真顔日記

上田啓太のブログ

惣菜コーナーの棒ヒレカツ

同居女性とスーパーに行った。

惣菜コーナーに「棒ヒレカツ」という馴染みのない商品があった。その名のとおり、棒のように長いヒレカツだった。説明するのが恥ずかしくなるほど、そのまんまの形状だった。

棒ヒレカツはあまり売れていなかった。他の惣菜と比べると数が残っている。あまり人々の中に、ヒレカツを棒にしてほしいという欲望はないのかもしれん。私も人生で一度もヒレカツを棒にしてほしいと思ったことがない。それは同居女性も同じようで、「なんで棒にしちゃったかね?」と露骨に批判的だった。

さらに値札を見ると、棒ヒレカツはそこそこの値段がする。冒険してみるにはハードルが高い。プラスチック容器に一本だけ無造作に放り込まれていて、妙にスカスカの印象を与えるのもよくない。

我々は惣菜コーナーを離れ、店内を歩きまわった。菓子のコーナーでいくつかカゴに入れた。パンのコーナーでパンを選んだ。ふたたび惣菜コーナーの近くを通りかかった。

夜の八時前、値引シールが貼られはじめる時刻だった。小型の機械を持った店員が作業を始めていた。売れのこった大量の棒ヒレカツに、半額シールがぺたぺた貼られはじめた。店員のまわりに、すこしずつ人々が集まりはじめた。

まあ、我々もそのうちの一組だったんだが、誰もが「半額なら……」と思っていたんだろう。「ヒレカツを棒にしてほしいと思ったことはないけど、半額なら……」と。私もそう思っていたし、同居人など小さく口に出して「半額なら……」と言ってしまっていた。

店員が去って、棒ヒレカツを取ることが可能になった瞬間、人々は次々と手を伸ばし、カゴに入れはじめた。我々も必死でひとつ取った。
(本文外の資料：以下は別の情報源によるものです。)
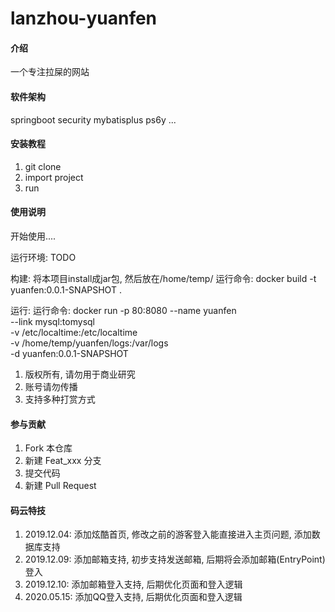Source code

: # lanzhou-yuanfen

#### 介绍
一个专注拉屎的网站

#### 软件架构
springboot security mybatisplus ps6y ...


#### 安装教程

1.  git clone
2.  import project
3.  run

#### 使用说明

开始使用....

运行环境:
    TODO


构建: 
    将本项目install成jar包, 然后放在/home/temp/
    运行命令:
        docker build -t yuanfen:0.0.1-SNAPSHOT .
        
运行:
    运行命令:
        docker run -p 80:8080 --name yuanfen \
        --link mysql:tomysql \
        -v /etc/localtime:/etc/localtime \
        -v /home/temp/yuanfen/logs:/var/logs \
        -d yuanfen:0.0.1-SNAPSHOT            



1.  版权所有, 请勿用于商业研究
2.  账号请勿传播
3.  支持多种打赏方式

#### 参与贡献

1.  Fork 本仓库
2.  新建 Feat_xxx 分支
3.  提交代码
4.  新建 Pull Request


#### 码云特技

1. 2019.12.04: 添加炫酷首页, 修改之前的游客登入能直接进入主页问题, 添加数据库支持
2. 2019.12.09: 添加邮箱支持, 初步支持发送邮箱, 后期将会添加邮箱(EntryPoint)登入
3. 2019.12.10: 添加邮箱登入支持, 后期优化页面和登入逻辑
3. 2020.05.15: 添加QQ登入支持, 后期优化页面和登入逻辑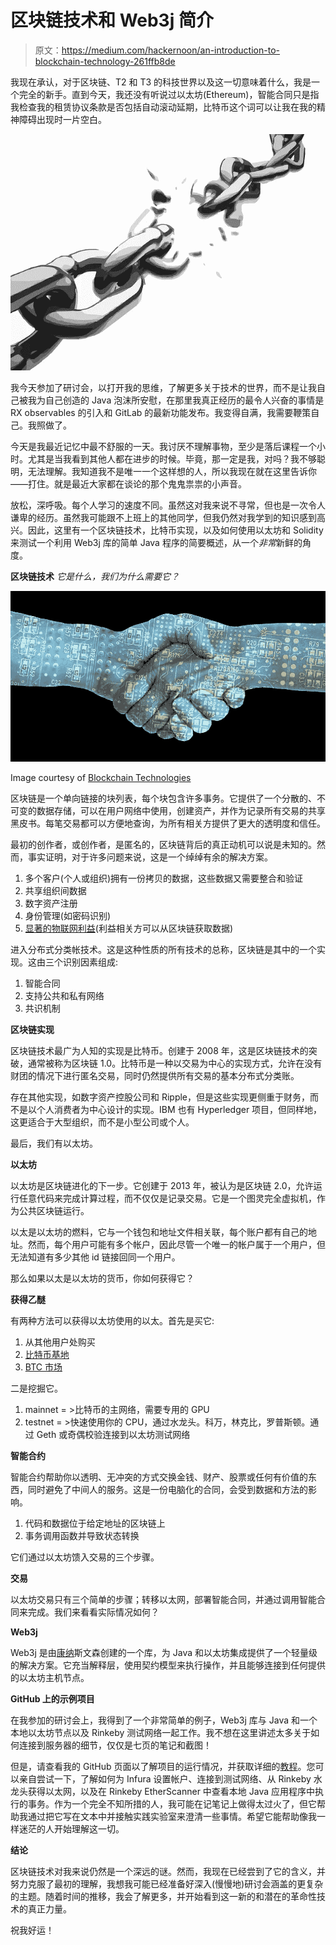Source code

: # 区块链技术和 Web3j 简介

> 原文：<https://medium.com/hackernoon/an-introduction-to-blockchain-technology-261ffb8de>

我现在承认，对于区块链、T2 和 T3 的科技世界以及这一切意味着什么，我是一个完全的新手。直到今天，我还没有听说过以太坊(Ethereum)，智能合同只是指我检查我的租赁协议条款是否包括自动滚动延期，比特币这个词可以让我在我的精神障碍出现时一片空白。

![](img/b4206bc297da89ec225bef3f86ff0dcd.png)

我今天参加了研讨会，以打开我的思维，了解更多关于技术的世界，而不是让我自己被我为自己创造的 Java 泡沫所安慰，在那里我真正经历的最令人兴奋的事情是 RX observables 的引入和 GitLab 的最新功能发布。我变得自满，我需要鞭策自己。我照做了。

今天是我最近记忆中最不舒服的一天。我讨厌不理解事物，至少是落后课程一个小时。尤其是当我看到其他人都在进步的时候。毕竟，那一定是我，对吗？我不够聪明，无法理解。我知道我不是唯一一个这样想的人，所以我现在就在这里告诉你——打住。就是最近大家都在谈论的那个鬼鬼祟祟的小声音。

放松，深呼吸。每个人学习的速度不同。虽然这对我来说不寻常，但也是一次令人谦卑的经历。虽然我可能跟不上班上的其他同学，但我仍然对我学到的知识感到高兴。因此，这里有一个区块链技术，比特币实现，以及如何使用以太坊和 Solidity 来测试一个利用 Web3j 库的简单 Java 程序的简要概述，从一个*非常*新鲜的角度。

**区块链技术** *它是什么，我们为什么需要它？*

![](img/bd520b7a88834b8501140b94122a44dc.png)

Image courtesy of [Blockchain Technologies](http://www.blockchaintechnologies.com/)

区块链是一个单向链接的块列表，每个块包含许多事务。它提供了一个分散的、不可变的数据存储，可以在用户网络中使用，创建资产，并作为记录所有交易的共享黑皮书。每笔交易都可以方便地查询，为所有相关方提供了更大的透明度和信任。

最初的创作者，或创作者，是匿名的，区块链背后的真正动机可以说是未知的。然而，事实证明，对于许多问题来说，这是一个绰绰有余的解决方案。

1.  多个客户(个人或组织)拥有一份拷贝的数据，这些数据又需要整合和验证
2.  共享组织间数据
3.  数字资产注册
4.  身份管理(如密码识别)
5.  [显著的物联网利益](https://www.forbes.com/sites/delltechnologies/2017/06/27/how-blockchain-could-revolutionize-the-internet-of-things/#79613866eab4)(利益相关方可以从区块链获取数据)

进入分布式分类帐技术。这是这种性质的所有技术的总称，区块链是其中的一个实现。这由三个识别因素组成:

1.  智能合同
2.  支持公共和私有网络
3.  共识机制

**区块链实现**

区块链技术最广为人知的实现是比特币。创建于 2008 年，这是区块链技术的突破，通常被称为区块链 1.0。比特币是一种以交易为中心的实现方式，允许在没有财团的情况下进行匿名交易，同时仍然提供所有交易的基本分布式分类账。

存在其他实现，如数字资产控股公司和 Ripple，但是这些实现更侧重于财务，而不是以个人消费者为中心设计的实现。IBM 也有 Hyperledger 项目，但同样地，这更适合于大型组织，而不是小型公司或个人。

最后，我们有以太坊。

**以太坊**

以太坊是区块链进化的下一步。它创建于 2013 年，被认为是区块链 2.0，允许运行任意代码来完成计算过程，而不仅仅是记录交易。它是一个图灵完全虚拟机，作为公共区块链运行。

以太是以太坊的燃料，它与一个钱包和地址文件相关联，每个账户都有自己的地址。然而，每个用户可能有多个帐户，因此尽管一个唯一的帐户属于一个用户，但无法知道有多少其他 id 链接回同一个用户。

那么如果以太是以太坊的货币，你如何获得它？

**获得乙醚**

有两种方法可以获得以太坊使用的以太。首先是买它:

1.  从其他用户处购买
2.  [比特币基地](https://www.coinbase.com/)
3.  [BTC 市场](https://en.wikipedia.org/wiki/BTC_Markets)

二是挖掘它。

1.  mainnet = >比特币的主网络，需要专用的 GPU
2.  testnet = >快速使用你的 CPU，通过水龙头。科万，林克比，罗普斯顿。通过 Geth 或奇偶校验连接到以太坊测试网络

**智能合约**

智能合约帮助你以透明、无冲突的方式交换金钱、财产、股票或任何有价值的东西，同时避免了中间人的服务。这是一份电脑化的合同，会受到数据和方法的影响。

1.  代码和数据位于给定地址的区块链上
2.  事务调用函数并导致状态转换

它们通过以太坊馈入交易的三个步骤。

**交易**

以太坊交易只有三个简单的步骤；转移以太网，部署智能合同，并通过调用智能合同来完成。我们来看看实际情况如何？

**Web3j**

Web3j 是由[康纳](https://medium.com/u/6185ee730961?source=post_page-----261ffb8de--------------------------------)斯文森创建的一个库，为 Java 和以太坊集成提供了一个轻量级的解决方案。它充当解释层，使用契约模型来执行操作，并且能够连接到任何提供的以太坊主机节点。

**GitHub 上的示例项目**

在我参加的研讨会上，我得到了一个非常简单的例子，Web3j 库与 Java 和一个本地以太坊节点以及 Rinkeby 测试网络一起工作。我不想在这里讲述太多关于如何连接到服务器的细节，仅仅是七页的笔记和截图！

但是，请查看我的 GitHub 页面以了解项目的运行情况，并获取详细的[教程](https://github.com/JacqMT/web3j-maven-example/wiki)。您可以亲自尝试一下，了解如何为 Infura 设置帐户、连接到测试网络、从 Rinkeby 水龙头获得以太网，以及在 Rinkeby EtherScanner 中查看本地 Java 应用程序中执行的事务。作为一个完全不知所措的人，我可能在记笔记上做得太过火了，但它帮助我通过把它写在文本中并接触实践实验室来澄清一些事情。希望它能帮助像我一样迷茫的人开始理解这一切。

**结论**

区块链技术对我来说仍然是一个深远的谜。然而，我现在已经尝到了它的含义，并努力克服了最初的理解，我想我可能已经准备好深入(慢慢地)研讨会涵盖的更复杂的主题。随着时间的推移，我会了解更多，并开始看到这一新的和潜在的革命性技术的真正力量。

祝我好运！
さきほどまでの余りぶりが嘘のように、棒ヒレカツは一瞬でなくなった。

「棒のヒレカツ買っちゃったね」
「棒なのにな」
「でも半額だしね」
「棒は棒でもヒレカツだしな」

そんな話をしながら帰路についた。

棒ヒレカツをメインにした夕食を食べた。説明するのもアホらしいが、ヒレカツの味がした。ちなみに、同居人が食べやすい大きさに包丁を入れたので、棒としてのアイデンティティは即座に崩壊、食卓に並ぶ頃には、ただのヒレカツとなっていた。味はよかったが、やはり、ヒレカツは棒にしなくていいと思った。我々のなかに、ヒレカツを棒にしてほしいという欲望はない。